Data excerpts
● ● ● ●

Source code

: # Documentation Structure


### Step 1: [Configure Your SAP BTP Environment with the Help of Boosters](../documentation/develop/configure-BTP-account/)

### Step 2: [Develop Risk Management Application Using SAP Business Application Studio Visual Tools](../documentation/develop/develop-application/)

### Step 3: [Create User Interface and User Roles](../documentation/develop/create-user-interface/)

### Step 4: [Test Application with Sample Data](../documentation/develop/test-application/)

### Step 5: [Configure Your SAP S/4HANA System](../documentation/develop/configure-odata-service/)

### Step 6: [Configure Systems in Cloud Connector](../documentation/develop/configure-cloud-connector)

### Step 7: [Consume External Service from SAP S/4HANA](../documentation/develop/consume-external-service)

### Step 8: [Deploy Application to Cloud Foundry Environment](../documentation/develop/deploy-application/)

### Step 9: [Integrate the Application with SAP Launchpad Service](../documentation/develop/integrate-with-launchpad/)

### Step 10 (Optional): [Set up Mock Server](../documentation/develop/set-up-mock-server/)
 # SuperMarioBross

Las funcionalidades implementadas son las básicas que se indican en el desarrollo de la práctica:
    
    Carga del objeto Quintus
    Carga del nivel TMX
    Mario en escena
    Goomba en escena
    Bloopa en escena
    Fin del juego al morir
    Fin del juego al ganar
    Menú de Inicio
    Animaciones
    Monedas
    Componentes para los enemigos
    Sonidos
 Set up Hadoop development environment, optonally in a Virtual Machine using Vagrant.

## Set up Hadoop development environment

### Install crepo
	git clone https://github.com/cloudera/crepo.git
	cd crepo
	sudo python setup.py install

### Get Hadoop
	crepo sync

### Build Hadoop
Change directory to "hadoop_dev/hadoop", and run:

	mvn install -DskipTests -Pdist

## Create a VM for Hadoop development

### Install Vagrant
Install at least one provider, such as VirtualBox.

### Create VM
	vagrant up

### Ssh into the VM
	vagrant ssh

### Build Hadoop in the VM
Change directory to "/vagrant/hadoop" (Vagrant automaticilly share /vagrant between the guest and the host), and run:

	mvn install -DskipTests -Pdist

● ● ● ●

> _ASSIGNMENT_
Your task is to transcribe exactly the lines from the one with "### Build Hadoop in the VM" through the end of the data, both included, and nothing besides.

> _FINISHED EXERCISE_
### Build Hadoop in the VM
Change directory to "/vagrant/hadoop" (Vagrant automaticilly share /vagrant between the guest and the host), and run:

	mvn install -DskipTests -Pdist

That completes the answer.